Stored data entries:
=======
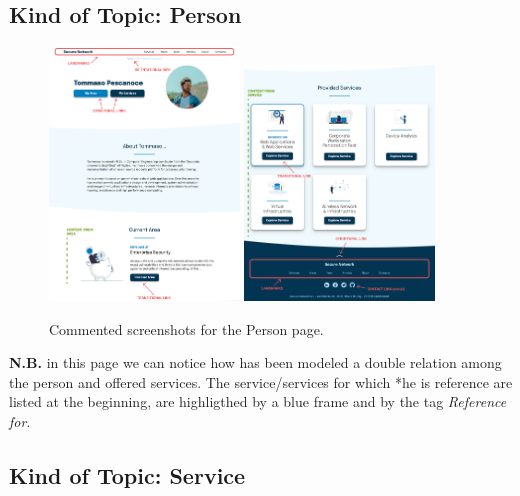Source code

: \documentclass[12pt]{report}
\begin{document}
\subsection{Kind of Topic: Person}

\begin{figure}[H]
	\centering
	\includegraphics[width=0.45\textwidth]{high_fid_wireframes/person/1.png}
	\includegraphics[width=0.45\textwidth]{high_fid_wireframes/person/2.png}
	\caption{Commented screenshots for the Person page.}
\end{figure}
\textbf{N.B.} in this page we can notice how has been modeled a double relation
among the person and offered services. The service/services for which *he is reference
are listed at the beginning, are highligthed by a blue frame and by the tag \emph{Reference for}.
\subsection{Kind of Topic: Service}
\end{document}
=======
→ **WORK TO BE COMPLETED**
The answer must be the line containing "a double relation" and every line after it to the end of the data, each set down exactly.

→ **RESULT OF THIS EXERCISE**
\textbf{N.B.} in this page we can notice how has been modeled a double relation
among the person and offered services. The service/services for which *he is reference
are listed at the beginning, are highligthed by a blue frame and by the tag \emph{Reference for}.
\subsection{Kind of Topic: Service}
\end{document}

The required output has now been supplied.